„From The Back Of The Room“ von Amy Oden


"From The Back Of The Room": Gleichberechtigung und künstlerische Verwirklichung der Frau im Harcore-Punk

"From The Back Of The Room": Gleichberechtigung und künstlerische Verwirklichung der Frau im Harcore-Punk

Ära der Riot Grrls

Punkrock öffnete jungen Frauen Horizonte. Jedoch war der Anteil weiblicher Musiker in diesem Genre bedeutend kleiner als der der Männer. Punkrock ist und war eben in erster Linie Rock Musik, also eine Abwandlung des Rock ´n´Roll, einem Slangwort für Geschlechtsverkehr. Lust bedarf notwendigerweise eines Lustobjekts. Da haben wir den Salat, denn in feministischen Kreisen kann Sexualität oftmals nur mit Sexismus oder Kuschelrock gleichgesetzt werden. Jetzt wird auf den Mann, der eine Frau (in seinen Wunschträumen) zu seinem Lustobjekt machen will eine Gewaltphantasie projiziert, die der Frau die Illusion von Macht und Selbstbestimmung verleiht. Das klingt nicht unbedingt nach einem fairen Tausch, aber immerhin ist es ein Tausch. Allerdings impliziert das Ganze, dass ein Mann, der von seiner Sexualität redet, per se ein Repräsentant dessen ist, was sonst auch gerne mal „strukturelle Unterdrückung“ genannt wird. Amy Odens Dokumentation „From The Back Of The Room“ springt zurück in die Ära der Riot Grrls. Der Streifen konzentriert und portraitiert den Hintergrund von Musikerinnen wie Kathleen Hanna von „Bikini Kill“, Allison Wolfe von „Bratmobile“ oder Kisten Patches von „Naked Aggression“. Dieser ist auffallend vielfältig. Für einige war es freilich Rebellion, für einige einfach Spaß und viele ein Weg sich zu artikulieren.  Die Anfeindungen, die alle Musikerinnen ertragen mussten, erscheinen heute nur noch lächerlich. Auf jeden Fall demaskieren sie aber Punkrock und reduzieren es auf das, was es von Anfang an war – Pop.

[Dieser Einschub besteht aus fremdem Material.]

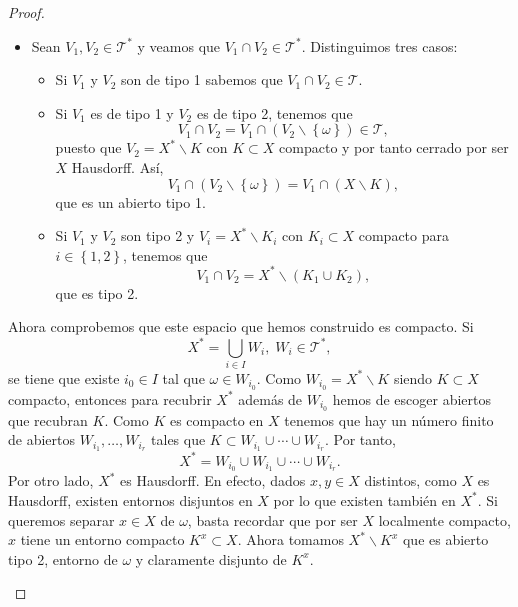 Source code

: \begin{proof}
\begin{enumerate}
\begin{itemize}
\item Sean $\displaystyle V_{1}, V_{2}\in \mathcal{T}^{*} $ y veamos que $\displaystyle V_{1}\cap V_{2}\in \mathcal{T}^{*} $. Distinguimos tres casos:
	\begin{itemize}
	\item Si $\displaystyle V_{1} $ y $\displaystyle V_{2} $ son de tipo 1 sabemos que $\displaystyle V_{1}\cap V_{2}\in \mathcal{T} $.
	\item Si $\displaystyle V_{1} $ es de tipo 1 y $\displaystyle V_{2} $ es de tipo 2, tenemos que 
		\[V_{1}\cap V_{2} = V_{1}\cap \left(V_{2} \backslash \left\{ \omega \right\} \right)\in \mathcal{T} ,\]
		puesto que $\displaystyle V_{2}= X^{*}\backslash K $ con $\displaystyle K\subset X $ compacto y por tanto cerrado por ser $\displaystyle X $ Hausdorff. Así, 
		\[V_{1}\cap\left(V_{2} \backslash \left\{ \omega \right\} \right)=V_{1}\cap \left(X\backslash K\right) ,\]
		que es un abierto tipo 1.
	\item Si $\displaystyle V_{1} $ y $\displaystyle V_{2} $ son tipo 2 y $\displaystyle V_{i}=X^{*}\backslash K_{i} $ con $\displaystyle K_{i}\subset X $ compacto para $\displaystyle i \in \left\{ 1,2\right\}  $, tenemos que 
		\[V_{1}\cap V_{2}=X^{*}\backslash \left(K_{1}\cup K_{2}\right) ,\]
		que es tipo 2.
	\end{itemize}
	\end{itemize}
Ahora comprobemos que este espacio que hemos construido es compacto. Si 
\[X^{*}=\bigcup_{i \in I}W_{i}, \; W_{i}\in \mathcal{T}^{*} ,\]
se tiene que existe $\displaystyle i_{0}\in I $ tal que $\displaystyle \omega \in W_{i_{0}} $. Como $\displaystyle W_{i_{0}}= X^{*}\backslash K $ siendo $\displaystyle K \subset X $ compacto, entonces para recubrir $\displaystyle X^{*} $ además de $\displaystyle W_{i_{0}} $ hemos de escoger abiertos que recubran $\displaystyle K $. Como $\displaystyle K $ es compacto en $\displaystyle X $ tenemos que hay un número finito de abiertos $\displaystyle W_{i_{1}}, \ldots, W_{i_{r}} $ tales que $\displaystyle K \subset W_{i_{1}} \cup \cdots \cup W_{i_{r}} $. Por tanto, 
\[X^{*}=W_{i_{0}}\cup W_{i_{1}}\cup \cdots \cup W_{i_{r}} .\]
Por otro lado, $\displaystyle X^{*} $ es Hausdorff. En efecto, dados $\displaystyle x ,y\in X $ distintos, como $\displaystyle X $ es Hausdorff, existen entornos disjuntos en $\displaystyle X $ por lo que existen también en $\displaystyle X^{*} $. Si queremos separar $\displaystyle x \in X $ de $\displaystyle \omega  $, basta recordar que 
por ser $\displaystyle X $ localmente compacto, $\displaystyle x  $ tiene un entorno compacto $\displaystyle K^{x}\subset X $. Ahora tomamos $\displaystyle X^{*}\backslash K^{x} $ que es abierto tipo 2, entorno de $\displaystyle \omega  $ y claramente disjunto de $\displaystyle K^{x} $. \\

\end{enumerate}
\end{proof}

Das Selbstbewusstsein der Musikerinnen und die gute Musik ihrer Bands dagegen sprechen dafür, dass Popkultur ein bisschen klüger geworden ist. Gewöhnlich dagegen ist die Machart dieser Dokumentation.

Allmählich kann man Bilderreigen über kämpferische und künstlerisch begabte Frauen nicht mehr sehen, die Feminismus darauf beschränken, Frauen als bewundernswert stark hochzustilisieren oder alternativ als Opfer privater Machtverhältnisse vorzuführen. Nach Fourier galt die Emanzipation der Frau als Motor für die Emanzipation der gesamten Gesellschaft. Die zunächst nur von Männern erworbene und verwirklichte Subjektivität sollte die gesamte Menschheit umfassen, womit auch der verstümmelte Charakter dieser Subjektivität überwunden würde. Aber seitdem ist einiges geschehen. Durch die Rationalisierung der kapitalistischen Gesellschaft zerstörte sich die gerade konstituierte und zunächst auf Männer beschränkte Subjektivität von Anbeginn selbst. Als die Frauen sich endlich Zugang zur freien und gleichen Rechtsform erkämpfen konnten, war diese unter die Räder gekommen. Das ist das Dilemma des Feminismus bis heute. Komischerweise ist es auch das Dilemma des Punk Rocks. Just in dem Moment, wo ein jeder den starken, rebellischen Mann markieren konnte, war dieses Männermodell obsolet, weil es für eine weltweite Dienstleistungsgesellschaft nicht taugt. Selbstverwirklichung kann wirtschaftlich sein, Freiheit ist es nie. Bedauerlicherweise ist  Amy Odens Film ein bisschen zu sentimental um Zusammenhänge wie diese wahrzunehmen.

Joris J.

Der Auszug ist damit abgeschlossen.